When I look at a device like a Chromebook or an iPad, I look through all of these lenses. I’m not impressed by slick packaging, but I still get excited about opening a new device fresh out of the box. I’m not frightened by glitches or betas (I’m running iOS 7.1 on my iPhone right now). I want to know how well-built a device is, and I always evaluate ease-of-use for students and staff. My students raved at how “cool” the 11″ HP Chromebook looked, but they couldn’t see why the micro USB port for power AND video might be a problem. I know HP provides a dongle for that, but why not just provide an HDMI port?
So I come at these devices as both an end user and support specialist. Some of my complaints about the various Chromebooks may seem minor; however, I have seen students bang the hinge end of their Samsung Chromebook down on the metal of the Chrome Cart, cracking the cheap plastic on the spine. I have watched students press their finger to the screen to point out something to me. I have watched staff struggle to figure out how to project their Chromebook screen to their LCD.
I do not come to bury the Chromebook, I come to push it.
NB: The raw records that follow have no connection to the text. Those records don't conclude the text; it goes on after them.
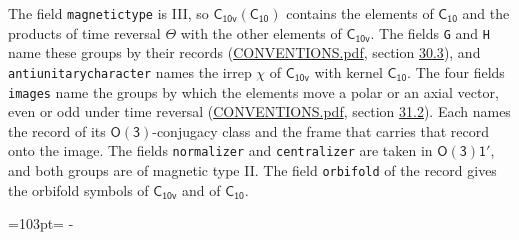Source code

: \documentclass[10pt,a4paper]{article}
\newcommand{\needspace}[1]{\par\penalty-100\begingroup\dimen0=#1\relax\dimen2=\pagegoal
  \advance\dimen2-\pagetotal\ifdim\dimen0>\dimen2\relax\ifdim\dimen2>0pt\vfil\break\fi\fi
  \endgroup}
\numberwithin{equation}{section}
\newcommand{\grp}[1]{\mathsf{#1}}
\begin{document}
The field \texttt{magnetictype} is III, so $\grp{C_{10v}}(\grp{C_{10}})$ contains the elements of $\grp{C_{10}}$ and the products of time reversal $\varTheta$ with the other elements of $\grp{C_{10v}}$. The fields \texttt{G} and \texttt{H} name these groups by their records (\href{../../CONVENTIONS.pdf}{CONVENTIONS.pdf}, section \href{../../CONVENTIONS.pdf\#conv.30.3}{30.3}), and \texttt{antiunitarycharacter} names the irrep $\chi$ of $\grp{C_{10v}}$ with kernel $\grp{C_{10}}$. The four fields \texttt{images} name the groups by which the elements move a polar or an axial vector, even or odd under time reversal (\href{../../CONVENTIONS.pdf}{CONVENTIONS.pdf}, section \href{../../CONVENTIONS.pdf\#conv.31.2}{31.2}). Each names the record of its $\grp{O(3)}$-conjugacy class and the frame that carries that record onto the image. The fields \texttt{normalizer} and \texttt{centralizer} are taken in $\grp{O(3)1'}$, and both groups are of magnetic type II. The field \texttt{orbifold} of the record gives the orbifold symbols of $\grp{C_{10v}}$ and of $\grp{C_{10}}$.
\needspace{103pt}
\end{document}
I want to give honest feedback so that one day we can look around and say, “Did we really accept that an inexpensive device for schools had to look, act and feel cheap?” I want the Chromebook manufaturers to make a profit, but I also want them to innovate – to demand better of their suppliers. I may look at RAM memory and display resolution and the type of USB reports when others do not, but I do not accept the statements, “It’s good enough for students” or “It’s good enough for teachers.” If we want to prepare our students for jobs that do not yet exist, lets give them the best, yet affordable, tools with which to prepare themselves. Let’s start saying, it’s the best tool for the job.
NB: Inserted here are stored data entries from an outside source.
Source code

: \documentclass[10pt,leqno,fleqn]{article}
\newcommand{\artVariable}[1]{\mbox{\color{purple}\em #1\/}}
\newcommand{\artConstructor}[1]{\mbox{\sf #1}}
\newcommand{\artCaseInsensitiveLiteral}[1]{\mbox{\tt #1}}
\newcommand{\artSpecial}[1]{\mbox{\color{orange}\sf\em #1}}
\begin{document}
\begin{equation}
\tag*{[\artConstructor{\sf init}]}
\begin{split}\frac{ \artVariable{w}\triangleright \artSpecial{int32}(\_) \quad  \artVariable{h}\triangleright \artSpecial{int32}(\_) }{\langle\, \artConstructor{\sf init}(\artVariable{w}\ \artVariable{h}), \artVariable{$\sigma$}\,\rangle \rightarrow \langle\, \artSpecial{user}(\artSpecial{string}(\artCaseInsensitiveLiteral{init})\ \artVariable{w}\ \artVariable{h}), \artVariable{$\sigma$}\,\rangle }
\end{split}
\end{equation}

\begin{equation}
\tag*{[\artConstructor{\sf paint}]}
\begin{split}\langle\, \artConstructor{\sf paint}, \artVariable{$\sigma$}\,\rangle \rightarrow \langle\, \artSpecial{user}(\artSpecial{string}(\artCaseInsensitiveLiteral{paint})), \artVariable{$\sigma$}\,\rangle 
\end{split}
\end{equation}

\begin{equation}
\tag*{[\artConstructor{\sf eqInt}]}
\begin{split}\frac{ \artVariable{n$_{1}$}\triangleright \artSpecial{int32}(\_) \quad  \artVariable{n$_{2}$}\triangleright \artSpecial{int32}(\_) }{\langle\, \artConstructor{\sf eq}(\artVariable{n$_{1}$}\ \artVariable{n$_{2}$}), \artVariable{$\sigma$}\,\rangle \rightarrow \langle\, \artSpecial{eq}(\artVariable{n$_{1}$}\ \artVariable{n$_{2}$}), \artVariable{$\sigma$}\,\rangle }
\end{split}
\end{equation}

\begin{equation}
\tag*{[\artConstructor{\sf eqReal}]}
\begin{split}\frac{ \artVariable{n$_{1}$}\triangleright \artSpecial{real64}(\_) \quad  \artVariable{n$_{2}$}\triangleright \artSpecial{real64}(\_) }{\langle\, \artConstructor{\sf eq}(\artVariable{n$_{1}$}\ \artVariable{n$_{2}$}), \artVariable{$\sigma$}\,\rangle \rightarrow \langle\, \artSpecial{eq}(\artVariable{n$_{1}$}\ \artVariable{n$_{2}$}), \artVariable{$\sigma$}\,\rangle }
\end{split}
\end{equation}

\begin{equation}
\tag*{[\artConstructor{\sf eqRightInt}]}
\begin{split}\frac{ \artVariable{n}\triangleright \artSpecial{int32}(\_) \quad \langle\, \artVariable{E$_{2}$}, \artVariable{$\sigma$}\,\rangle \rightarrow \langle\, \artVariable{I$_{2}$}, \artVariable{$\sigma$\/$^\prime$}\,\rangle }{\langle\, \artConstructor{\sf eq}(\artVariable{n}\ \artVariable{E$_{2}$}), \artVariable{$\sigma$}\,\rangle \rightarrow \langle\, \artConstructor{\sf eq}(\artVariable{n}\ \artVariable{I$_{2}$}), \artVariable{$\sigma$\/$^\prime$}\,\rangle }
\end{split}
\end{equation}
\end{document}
This Toshiba Chromebook I have in front of me weighs in at 3.3 pounds, pretty close to that “sweet spot” I suggested in my HP Chromebook review. Maybe they are on to something…
…check that. The faux-metal texture of the case will turn off many teachers (and it won’t fool any students).
There is so much potential in all of these Chromebook devices. Which manufacturer will take the best of all of the chromebooks and come up with “One Chrome to rule them all?” I’m excited to see what new devices reveal themselves in the coming months.